CRITICAL_SERVICES="https://homelab.local http://proxmox.homelab.local:8006"
for host in $CRITICAL_HOSTS; do
if ! ping -c1 -W5 $host >/dev/null 2>&1; then
echo "ALERT: $host unreachable" | logger -t network-monitor
fi
done
for service in $CRITICAL_SERVICES; do
if ! curl -sSf --max-time 10 "$service" >/dev/null 2>&1; then
echo "ALERT: $service unavailable" | logger -t network-monitor
fi
done
Automated Recovery Scripts
#!/bin/bash
# network-recovery.sh
if ! ping -c1 8.8.8.8 >/dev/null 2>&1; then
echo "Network down, attempting recovery..."

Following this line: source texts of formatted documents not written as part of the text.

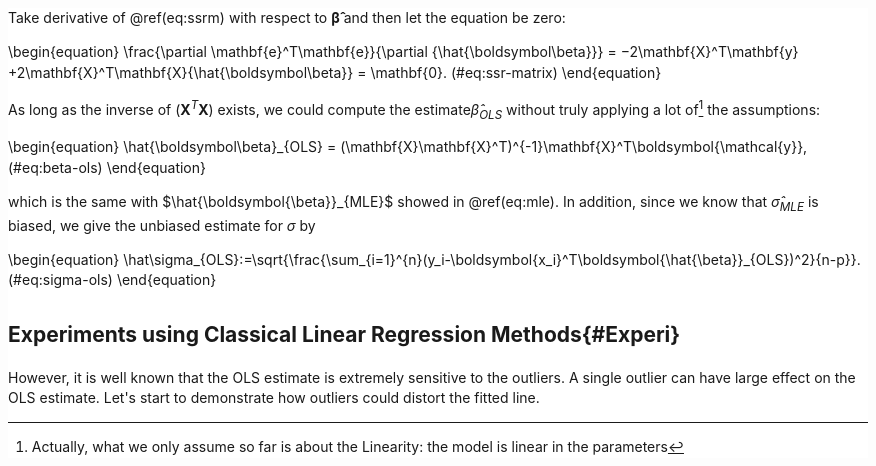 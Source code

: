 



Take derivative of \@ref(eq:ssrm) with respect to $\boldsymbol{\hat\beta}$ and then let the equation be zero:


\begin{equation}
\frac{\partial \mathbf{e}^T\mathbf{e}}{\partial {\hat{\boldsymbol\beta}}} = −2\mathbf{X}^T\mathbf{y} +2\mathbf{X}^T\mathbf{X}{\hat{\boldsymbol\beta}} = \mathbf{0}.
(\#eq:ssr-matrix)
\end{equation}



As long as the inverse of $(\mathbf{X}^T\mathbf{X})$ exists, we could compute the estimate$\hat{\beta}_{OLS}$ without truly applying a lot of[^3] the assumptions: 

\begin{equation}
\hat{\boldsymbol\beta}_{OLS} = (\mathbf{X}\mathbf{X}^T)^{-1}\mathbf{X}^T\boldsymbol{\mathcal{y}},
(\#eq:beta-ols)
\end{equation}

[^3]: Actually, what we only assume so far is about the Linearity: the model is linear in the parameters

which is the same with $\hat{\boldsymbol{\beta}}_{MLE}$ showed in \@ref(eq:mle). In addition, since we know that $\hat{\sigma}_{MLE}$ is biased, we give the unbiased estimate for ${\sigma}$ by

\begin{equation}
\hat\sigma_{OLS}:=\sqrt{\frac{\sum_{i=1}^{n}(y_i-\boldsymbol{x_i}^T\boldsymbol{\hat{\beta}}_{OLS})^2}{n-p}}.
(\#eq:sigma-ols)
\end{equation}

## Experiments using Classical Linear Regression Methods{#Experi}

However, it is well known that the OLS estimate is extremely sensitive to the outliers. A single outlier can have large effect on the OLS estimate. Let's start to demonstrate how outliers could distort the fitted line.


[^1]: We use the notation $a := b$ to say that we define $a$ by setting it equal to $b$.
[^2]: Be careful about disguishing between random errors($\epsilon_i$) that cannot be observed and residuals ($r_i$) that can be observed.
[^4]: Unfortunately, high-leverage observations can cause the LAR estimator to break down. It may still be convenient, however, to use $\mathtt{LAR}$ estimates as starting values for other, more robust regression procedures. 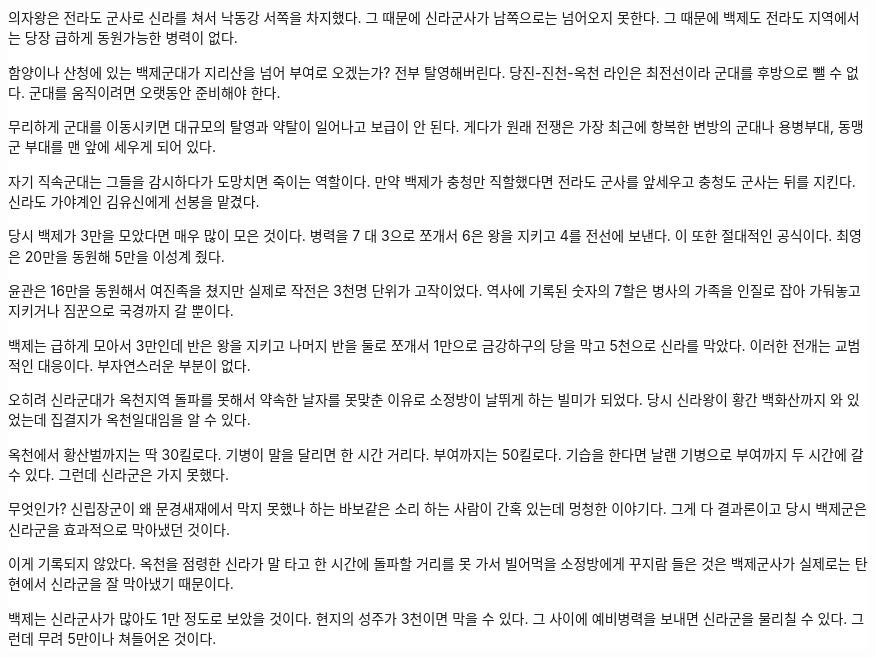   


의자왕은 전라도 군사로 신라를 쳐서 낙동강 서쪽을 차지했다. 그 때문에 신라군사가 남쪽으로는 넘어오지 못한다. 그 때문에 백제도 전라도 지역에서는 당장 급하게 동원가능한 병력이 없다. 

  


함양이나 산청에 있는 백제군대가 지리산을 넘어 부여로 오겠는가? 전부 탈영해버린다. 당진-진천-옥천 라인은 최전선이라 군대를 후방으로 뺄 수 없다. 군대를 움직이려면 오랫동안 준비해야 한다. 

  


무리하게 군대를 이동시키면 대규모의 탈영과 약탈이 일어나고 보급이 안 된다. 게다가 원래 전쟁은 가장 최근에 항복한 변방의 군대나 용병부대, 동맹군 부대를 맨 앞에 세우게 되어 있다. 

  


자기 직속군대는 그들을 감시하다가 도망치면 죽이는 역할이다. 만약 백제가 충청만 직할했다면 전라도 군사를 앞세우고 충청도 군사는 뒤를 지킨다. 신라도 가야계인 김유신에게 선봉을 맡겼다.

  


당시 백제가 3만을 모았다면 매우 많이 모은 것이다. 병력을 7 대 3으로 쪼개서 6은 왕을 지키고 4를 전선에 보낸다. 이 또한 절대적인 공식이다. 최영은 20만을 동원해 5만을 이성계 줬다.

  


윤관은 16만을 동원해서 여진족을 쳤지만 실제로 작전은 3천명 단위가 고작이었다. 역사에 기록된 숫자의 7할은 병사의 가족을 인질로 잡아 가둬놓고 지키거나 짐꾼으로 국경까지 갈 뿐이다.

  


백제는 급하게 모아서 3만인데 반은 왕을 지키고 나머지 반을 둘로 쪼개서 1만으로 금강하구의 당을 막고 5천으로 신라를 막았다. 이러한 전개는 교범적인 대응이다. 부자연스러운 부분이 없다. 

  


오히려 신라군대가 옥천지역 돌파를 못해서 약속한 날자를 못맞춘 이유로 소정방이 날뛰게 하는 빌미가 되었다. 당시 신라왕이 황간 백화산까지 와 있었는데 집결지가 옥천일대임을 알 수 있다. 

  


옥천에서 황산벌까지는 딱 30킬로다. 기병이 말을 달리면 한 시간 거리다. 부여까지는 50킬로다. 기습을 한다면 날랜 기병으로 부여까지 두 시간에 갈 수 있다. 그런데 신라군은 가지 못했다. 

  


무엇인가? 신립장군이 왜 문경새재에서 막지 못했나 하는 바보같은 소리 하는 사람이 간혹 있는데 멍청한 이야기다. 그게 다 결과론이고 당시 백제군은 신라군을 효과적으로 막아냈던 것이다. 

  


이게 기록되지 않았다. 옥천을 점령한 신라가 말 타고 한 시간에 돌파할 거리를 못 가서 빌어먹을 소정방에게 꾸지람 들은 것은 백제군사가 실제로는 탄현에서 신라군을 잘 막아냈기 때문이다. 

  


백제는 신라군사가 많아도 1만 정도로 보았을 것이다. 현지의 성주가 3천이면 막을 수 있다. 그 사이에 예비병력을 보내면 신라군을 물리칠 수 있다. 그런데 무려 5만이나 쳐들어온 것이다. 

  
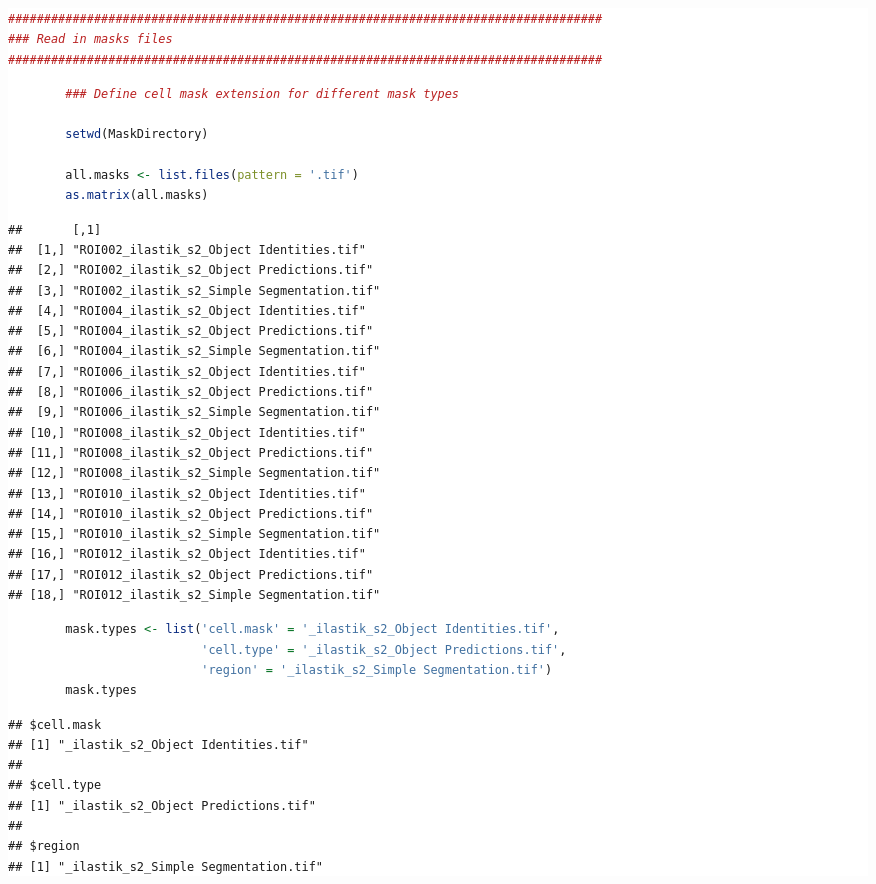 
```r
###################################################################################
### Read in masks files
###################################################################################
```


```r
        ### Define cell mask extension for different mask types
        
        setwd(MaskDirectory)
        
        all.masks <- list.files(pattern = '.tif')
        as.matrix(all.masks)
```

```
##       [,1]                                       
##  [1,] "ROI002_ilastik_s2_Object Identities.tif"  
##  [2,] "ROI002_ilastik_s2_Object Predictions.tif" 
##  [3,] "ROI002_ilastik_s2_Simple Segmentation.tif"
##  [4,] "ROI004_ilastik_s2_Object Identities.tif"  
##  [5,] "ROI004_ilastik_s2_Object Predictions.tif" 
##  [6,] "ROI004_ilastik_s2_Simple Segmentation.tif"
##  [7,] "ROI006_ilastik_s2_Object Identities.tif"  
##  [8,] "ROI006_ilastik_s2_Object Predictions.tif" 
##  [9,] "ROI006_ilastik_s2_Simple Segmentation.tif"
## [10,] "ROI008_ilastik_s2_Object Identities.tif"  
## [11,] "ROI008_ilastik_s2_Object Predictions.tif" 
## [12,] "ROI008_ilastik_s2_Simple Segmentation.tif"
## [13,] "ROI010_ilastik_s2_Object Identities.tif"  
## [14,] "ROI010_ilastik_s2_Object Predictions.tif" 
## [15,] "ROI010_ilastik_s2_Simple Segmentation.tif"
## [16,] "ROI012_ilastik_s2_Object Identities.tif"  
## [17,] "ROI012_ilastik_s2_Object Predictions.tif" 
## [18,] "ROI012_ilastik_s2_Simple Segmentation.tif"
```

```r
        mask.types <- list('cell.mask' = '_ilastik_s2_Object Identities.tif',
                           'cell.type' = '_ilastik_s2_Object Predictions.tif',
                           'region' = '_ilastik_s2_Simple Segmentation.tif')
        mask.types
```

```
## $cell.mask
## [1] "_ilastik_s2_Object Identities.tif"
## 
## $cell.type
## [1] "_ilastik_s2_Object Predictions.tif"
## 
## $region
## [1] "_ilastik_s2_Simple Segmentation.tif"
```
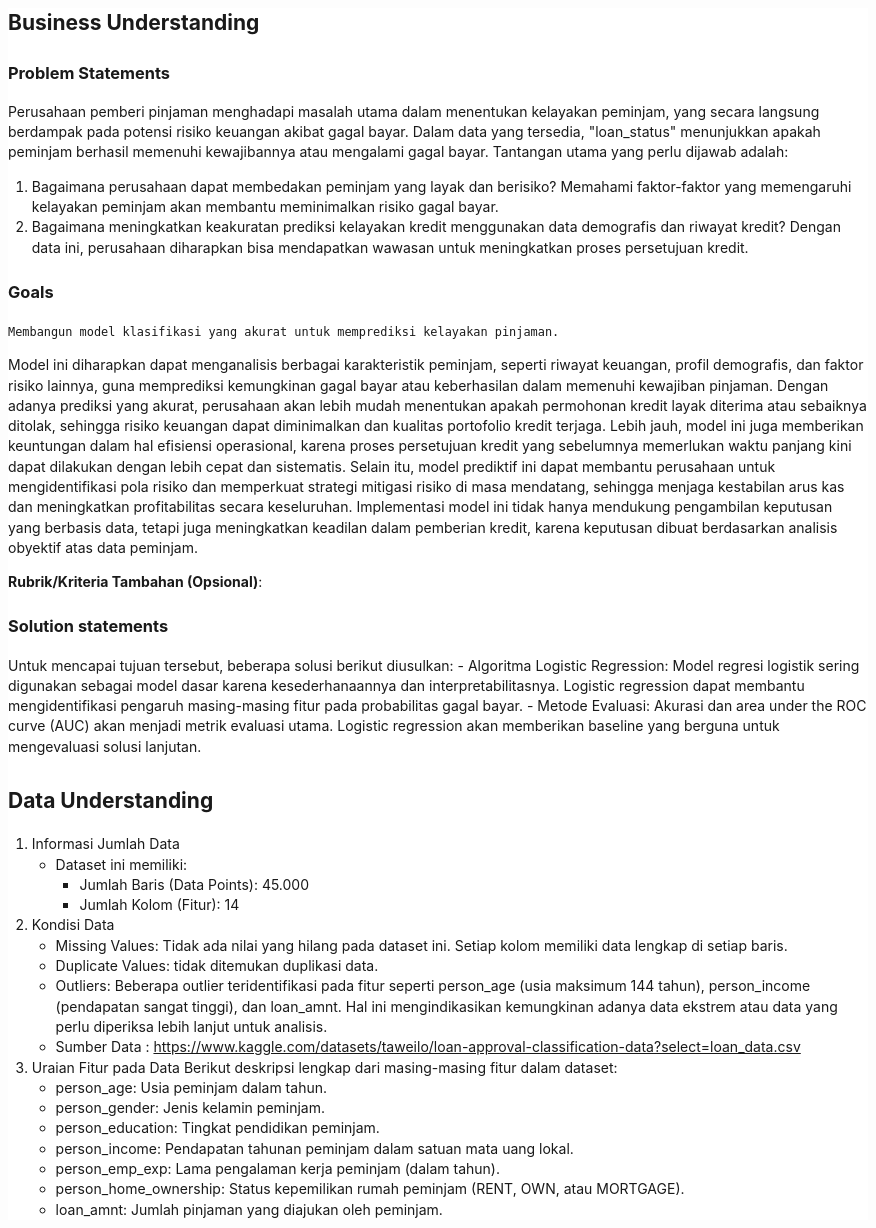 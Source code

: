 

## Business Understanding
### Problem Statements
Perusahaan pemberi pinjaman menghadapi masalah utama dalam menentukan kelayakan peminjam, yang secara langsung berdampak pada potensi risiko keuangan akibat gagal bayar. Dalam data yang tersedia, "loan_status" menunjukkan apakah peminjam berhasil memenuhi kewajibannya atau mengalami gagal bayar. Tantangan utama yang perlu dijawab adalah:
1. Bagaimana perusahaan dapat membedakan peminjam yang layak dan berisiko? Memahami faktor-faktor yang memengaruhi kelayakan peminjam akan membantu meminimalkan risiko gagal bayar.
2. Bagaimana meningkatkan keakuratan prediksi kelayakan kredit menggunakan data demografis dan riwayat kredit? Dengan data ini, perusahaan diharapkan bisa mendapatkan wawasan untuk meningkatkan proses persetujuan kredit.

### Goals
    Membangun model klasifikasi yang akurat untuk memprediksi kelayakan pinjaman.

Model ini diharapkan dapat menganalisis berbagai karakteristik peminjam, seperti riwayat keuangan, profil demografis, dan faktor risiko lainnya, guna memprediksi kemungkinan gagal bayar atau keberhasilan dalam memenuhi kewajiban pinjaman. Dengan adanya prediksi yang akurat, perusahaan akan lebih mudah menentukan apakah permohonan kredit layak diterima atau sebaiknya ditolak, sehingga risiko keuangan dapat diminimalkan dan kualitas portofolio kredit terjaga. Lebih jauh, model ini juga memberikan keuntungan dalam hal efisiensi operasional, karena proses persetujuan kredit yang sebelumnya memerlukan waktu panjang kini dapat dilakukan dengan lebih cepat dan sistematis. Selain itu, model prediktif ini dapat membantu perusahaan untuk mengidentifikasi pola risiko dan memperkuat strategi mitigasi risiko di masa mendatang, sehingga menjaga kestabilan arus kas dan meningkatkan profitabilitas secara keseluruhan. Implementasi model ini tidak hanya mendukung pengambilan keputusan yang berbasis data, tetapi juga meningkatkan keadilan dalam pemberian kredit, karena keputusan dibuat berdasarkan analisis obyektif atas data peminjam.

**Rubrik/Kriteria Tambahan (Opsional)**:
   ### Solution statements
Untuk mencapai tujuan tersebut, beberapa solusi berikut diusulkan:
    - Algoritma Logistic Regression: Model regresi logistik sering digunakan sebagai model dasar karena kesederhanaannya dan interpretabilitasnya. Logistic regression dapat membantu mengidentifikasi pengaruh masing-masing fitur pada probabilitas gagal bayar.
    - Metode Evaluasi: Akurasi dan area under the ROC curve (AUC) akan menjadi metrik evaluasi utama. Logistic regression akan memberikan baseline yang berguna untuk mengevaluasi solusi lanjutan.

## Data Understanding

1. Informasi Jumlah Data
    - Dataset ini memiliki:
        - Jumlah Baris (Data Points): 45.000
        - Jumlah Kolom (Fitur): 14
2. Kondisi Data
    - Missing Values: Tidak ada nilai yang hilang pada dataset ini. Setiap kolom memiliki data lengkap di setiap baris.
    - Duplicate Values: tidak ditemukan duplikasi data.
    - Outliers: Beberapa outlier teridentifikasi pada fitur seperti person_age (usia maksimum 144 tahun), person_income (pendapatan sangat tinggi), dan loan_amnt. Hal ini mengindikasikan kemungkinan adanya data ekstrem atau data yang perlu diperiksa lebih lanjut untuk analisis.
    - Sumber Data : https://www.kaggle.com/datasets/taweilo/loan-approval-classification-data?select=loan_data.csv
3. Uraian Fitur pada Data Berikut deskripsi lengkap dari masing-masing fitur dalam dataset:
    - person_age: Usia peminjam dalam tahun.
    - person_gender: Jenis kelamin peminjam.
    - person_education: Tingkat pendidikan peminjam.
    - person_income: Pendapatan tahunan peminjam dalam satuan mata uang lokal.
    - person_emp_exp: Lama pengalaman kerja peminjam (dalam tahun).
    - person_home_ownership: Status kepemilikan rumah peminjam (RENT, OWN, atau MORTGAGE).
    - loan_amnt: Jumlah pinjaman yang diajukan oleh peminjam. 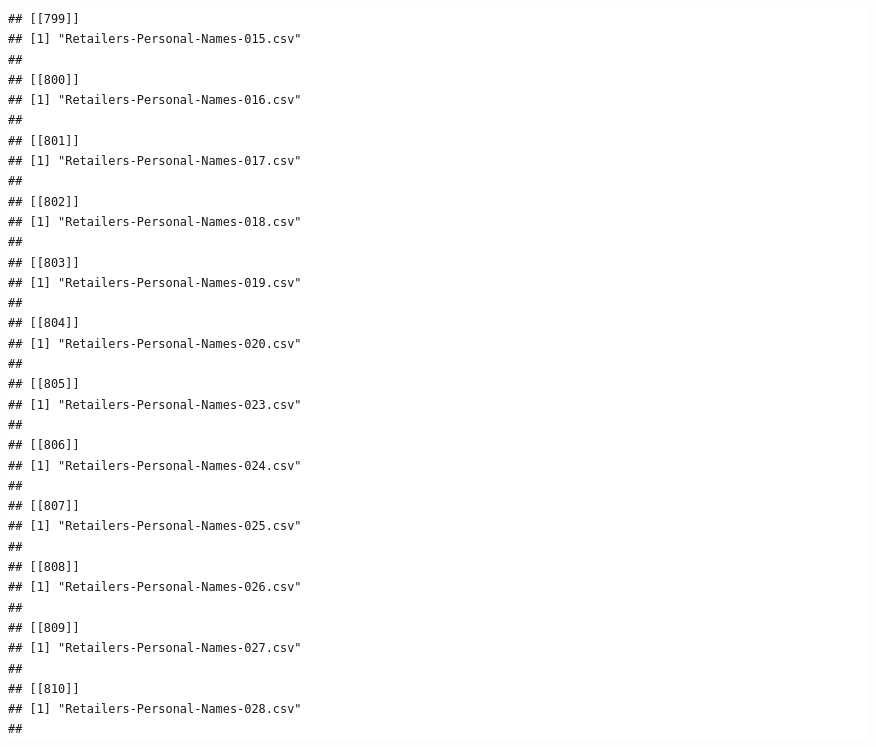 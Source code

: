     ## [[799]]
    ## [1] "Retailers-Personal-Names-015.csv"
    ## 
    ## [[800]]
    ## [1] "Retailers-Personal-Names-016.csv"
    ## 
    ## [[801]]
    ## [1] "Retailers-Personal-Names-017.csv"
    ## 
    ## [[802]]
    ## [1] "Retailers-Personal-Names-018.csv"
    ## 
    ## [[803]]
    ## [1] "Retailers-Personal-Names-019.csv"
    ## 
    ## [[804]]
    ## [1] "Retailers-Personal-Names-020.csv"
    ## 
    ## [[805]]
    ## [1] "Retailers-Personal-Names-023.csv"
    ## 
    ## [[806]]
    ## [1] "Retailers-Personal-Names-024.csv"
    ## 
    ## [[807]]
    ## [1] "Retailers-Personal-Names-025.csv"
    ## 
    ## [[808]]
    ## [1] "Retailers-Personal-Names-026.csv"
    ## 
    ## [[809]]
    ## [1] "Retailers-Personal-Names-027.csv"
    ## 
    ## [[810]]
    ## [1] "Retailers-Personal-Names-028.csv"
    ##  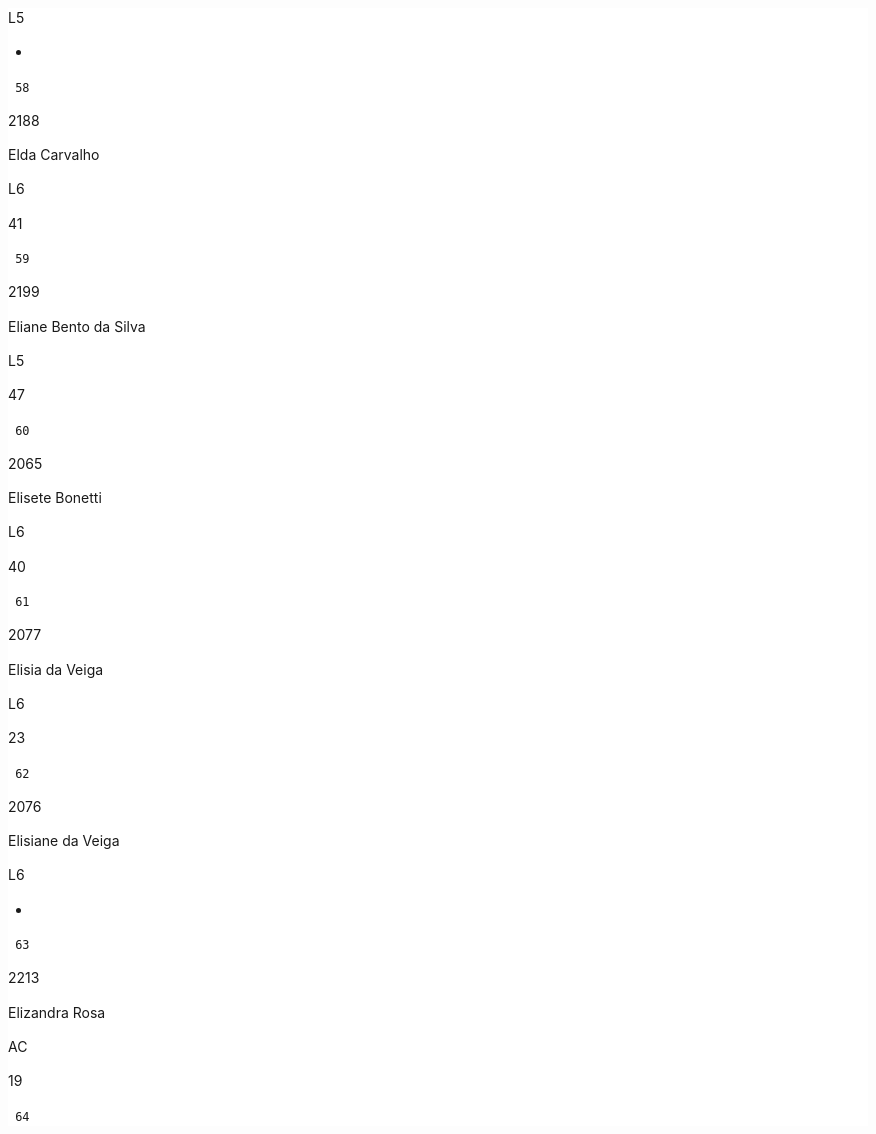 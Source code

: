    L5

   *

     58

   2188

   Elda Carvalho

   L6

   41

     59

   2199

   Eliane Bento da Silva

   L5

   47

     60

   2065

   Elisete Bonetti

   L6

   40

     61

   2077

   Elisia da Veiga

   L6

   23

     62

   2076

   Elisiane da Veiga

   L6

   *

     63

   2213

   Elizandra Rosa

   AC

   19

     64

sudo systemctl restart networking
sleep 10
if ping -c1 8.8.8.8 >/dev/null 2>&1; then
echo "Network recovered"
else
echo "Manual intervention required"
fi
fi
Quick Reference Commands
Network Diagnostics
# Connectivity tests
ping host
traceroute host
mtr host
nc -zv host port
# Service checks
systemctl status networking
systemctl status nginx
systemctl status sshd
# Network configuration
ip addr show
ip route show
ss -tuln
Emergency Commands
# Network restart
sudo systemctl restart networking
# SSH emergency access
ssh -i ~/.ssh/emergency_homelab_rsa user@host
# Firewall quick disable (emergency only)
sudo ufw disable
# DNS quick fix
echo "nameserver 8.8.8.8" | sudo tee /etc/resolv.conf
This troubleshooting guide provides comprehensive solutions for common networking issues in home lab environments.